Por eso todo el que quiera seguirle o todo al que él llame para formar parte del grupo de sus discípulos tiene que saber desprenderse de todo para elegirle solo a él. Porque él dejó lo que más quería en este mundo, a su madre en Nazaret para marcharse y predicar en todas las aldeas y ciudades. Porque no tenía ya casa propia donde habitar y estaba siempre saliendo al encuentro de los hombres en el camino. Por eso el que quiere seguirle a donde quiera que vaya debe saber que no se llega a la meta con Jesús aquel que no abraza a Jesús y vive no solo con él sino con él y como él, es decir, haciéndose pobre, para vivir dependiendo plena y exclusivamente de la providencia que es otro nombre para referirse a la paternidad de Dios. Solo se reclina la cabeza en el corazón de Dios. Ahí se reclina la cabeza y se encuentra el verdadero descanso.

Ni siquiera se puede presentar la objeción de las obligaciones familiares porque Jesús ha inaugurado una nueva familia, la de la vida de Jesús en común. ¿Quiénes son mi madre y mis hermanos? Los que oyen la palabra de Dios y la ponen por obra. Esta es la nueva filiación que provoca una nueva fraternidad, la de los creyentes que dan su vida por causa de la fe. Esta es la verdadera vida, servir a Cristo y al Evangelio por amor. Es la vida de los resucitados. La alternativa es una vida de muertos. «Deja que los muertos entierren a los muertos». Claramente se está refiriendo a los que viven tan anclados en esta vida mortal y por tanto limitada, que se olvida, de que están llamados a vivir una vida inmortal y eterna junto a él. El gozo del Evangelio es una noticia de tal calibre que no se puede uno callar ni guardar para sí. Al contrario, los resucitados están llamados a dar testimonio de su alegría y plenitud, surgidas ambas del encuentro personal con Cristo resucitado. No hay tiempo que perder. Que nadie se pierda.

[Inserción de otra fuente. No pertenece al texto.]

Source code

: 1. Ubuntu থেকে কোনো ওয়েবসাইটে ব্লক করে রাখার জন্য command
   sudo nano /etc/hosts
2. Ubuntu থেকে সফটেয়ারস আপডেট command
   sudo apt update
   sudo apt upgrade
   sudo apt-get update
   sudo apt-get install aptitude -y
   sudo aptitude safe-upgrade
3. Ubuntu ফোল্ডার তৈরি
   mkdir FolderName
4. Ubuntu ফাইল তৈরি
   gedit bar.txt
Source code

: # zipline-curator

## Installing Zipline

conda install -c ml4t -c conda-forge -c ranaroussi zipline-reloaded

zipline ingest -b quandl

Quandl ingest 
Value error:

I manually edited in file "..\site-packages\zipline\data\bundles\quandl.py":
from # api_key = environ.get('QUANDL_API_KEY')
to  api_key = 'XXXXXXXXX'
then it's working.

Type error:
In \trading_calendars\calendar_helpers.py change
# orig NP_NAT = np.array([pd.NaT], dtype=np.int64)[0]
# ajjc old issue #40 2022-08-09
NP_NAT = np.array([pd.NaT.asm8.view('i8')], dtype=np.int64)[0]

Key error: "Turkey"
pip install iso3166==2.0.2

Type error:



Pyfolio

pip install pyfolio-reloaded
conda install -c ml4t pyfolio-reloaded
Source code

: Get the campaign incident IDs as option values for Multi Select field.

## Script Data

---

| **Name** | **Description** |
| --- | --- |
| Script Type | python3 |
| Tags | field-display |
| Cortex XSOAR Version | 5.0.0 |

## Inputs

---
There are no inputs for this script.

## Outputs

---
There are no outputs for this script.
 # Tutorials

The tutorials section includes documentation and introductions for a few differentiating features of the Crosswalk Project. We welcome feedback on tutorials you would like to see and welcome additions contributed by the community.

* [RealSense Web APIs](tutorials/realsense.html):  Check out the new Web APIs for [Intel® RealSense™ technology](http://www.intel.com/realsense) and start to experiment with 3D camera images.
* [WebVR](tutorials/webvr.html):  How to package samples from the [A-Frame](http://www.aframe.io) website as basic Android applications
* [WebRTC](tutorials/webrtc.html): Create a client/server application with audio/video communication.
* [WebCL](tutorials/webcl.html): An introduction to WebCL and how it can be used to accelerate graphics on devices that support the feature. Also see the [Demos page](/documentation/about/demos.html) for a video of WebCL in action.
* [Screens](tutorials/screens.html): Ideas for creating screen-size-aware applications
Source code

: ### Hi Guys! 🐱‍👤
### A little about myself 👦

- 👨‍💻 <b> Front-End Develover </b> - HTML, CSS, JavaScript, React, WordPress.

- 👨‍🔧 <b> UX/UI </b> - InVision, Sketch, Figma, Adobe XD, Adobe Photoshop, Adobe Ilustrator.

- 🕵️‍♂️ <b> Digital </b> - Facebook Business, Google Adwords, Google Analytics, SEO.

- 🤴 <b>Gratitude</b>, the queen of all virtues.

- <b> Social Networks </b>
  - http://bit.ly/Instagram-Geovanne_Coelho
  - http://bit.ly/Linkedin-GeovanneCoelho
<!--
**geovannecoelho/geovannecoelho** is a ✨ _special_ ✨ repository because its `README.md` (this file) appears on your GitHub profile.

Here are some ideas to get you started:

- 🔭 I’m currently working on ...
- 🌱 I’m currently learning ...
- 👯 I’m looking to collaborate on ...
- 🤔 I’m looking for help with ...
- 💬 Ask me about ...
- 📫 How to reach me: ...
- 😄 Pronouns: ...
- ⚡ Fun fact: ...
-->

Vivir confiados en la providencia significa que uno no es un ansioso que proyecta su futuro como quien piensa que solo por anticiparlo en su mente ya lo está viviendo en realidad. No, dejemos el futuro a la providencia. A nosotros nos basa adorar y confiar. El futuro no es nuestro, es de Cristo. El es el Señor del tiempo, el alfa y omega, el que es el mismo ayer, hoy y siempre. Pero vivir confiados en la providencia también es librarnos de la nostalgia, del recuerdo del pasado vivido. Dejemos el pasado a la misericordia. Porque todo santo tuvo un pasado y todo pecador tiene un futuro. Porque su misericordia y su fidelidad son eternas, por eso no miramos hacia atrás, para no perder comba, para no perdernos de la vista lo que es más importante: el momento presente,  El que echa la mano al arado y sigue mirando atrás no vale para el reino de Dios.

El Señor no necesita otra cosa sino nuestra plena confianza. Él nos cuidará y nos reunirá como un pastor a su rebaño. Pero no puede hacer realmente nada en nosotros si no confiamos en él y seguimos mirando hacia atrás. Nada de buscar seguridades o de anhelar comodidades. Hay que vivir el presente. Hay que vivir con Cristo presente. Eso es ser su discípulo. Subirse al tren y que no pare.